# Exercise material
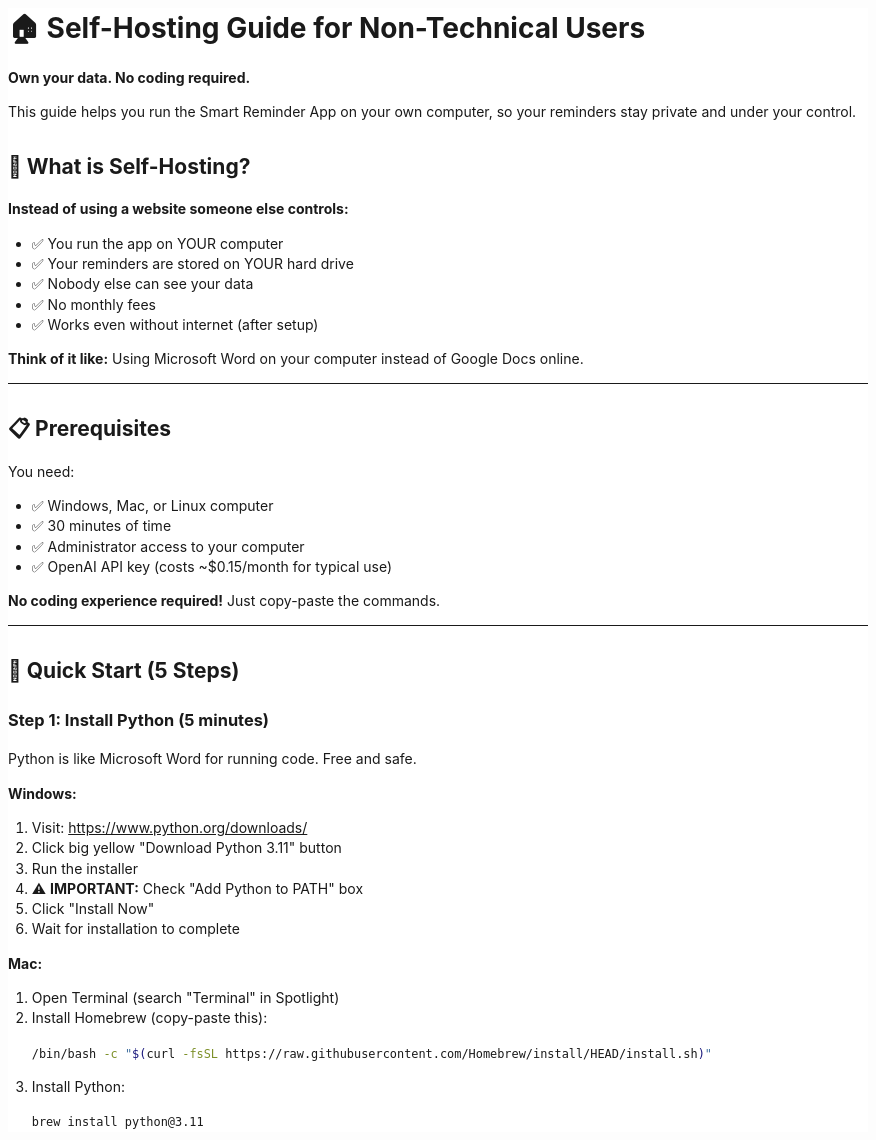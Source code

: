 # 🏠 Self-Hosting Guide for Non-Technical Users

**Own your data. No coding required.**

This guide helps you run the Smart Reminder App on your own computer, so your reminders stay private and under your control.

## 🎯 What is Self-Hosting?

**Instead of using a website someone else controls:**
- ✅ You run the app on YOUR computer
- ✅ Your reminders are stored on YOUR hard drive
- ✅ Nobody else can see your data
- ✅ No monthly fees
- ✅ Works even without internet (after setup)

**Think of it like:** Using Microsoft Word on your computer instead of Google Docs online.

---

## 📋 Prerequisites

You need:
- ✅ Windows, Mac, or Linux computer
- ✅ 30 minutes of time
- ✅ Administrator access to your computer
- ✅ OpenAI API key (costs ~$0.15/month for typical use)

**No coding experience required!** Just copy-paste the commands.

---

## 🚀 Quick Start (5 Steps)

### Step 1: Install Python (5 minutes)

Python is like Microsoft Word for running code. Free and safe.

**Windows:**
1. Visit: https://www.python.org/downloads/
2. Click big yellow "Download Python 3.11" button
3. Run the installer
4. ⚠️ **IMPORTANT:** Check "Add Python to PATH" box
5. Click "Install Now"
6. Wait for installation to complete

**Mac:**
1. Open Terminal (search "Terminal" in Spotlight)
2. Install Homebrew (copy-paste this):
   ```bash
   /bin/bash -c "$(curl -fsSL https://raw.githubusercontent.com/Homebrew/install/HEAD/install.sh)"
   ```
3. Install Python:
   ```bash
   brew install python@3.11
   ```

# The problem
If a line of the listing above holds the string "Hosting", copy it.

# Problem solution
: # 🏠 Self-Hosting Guide for Non-Technical Users
## 🎯 What is Self-Hosting?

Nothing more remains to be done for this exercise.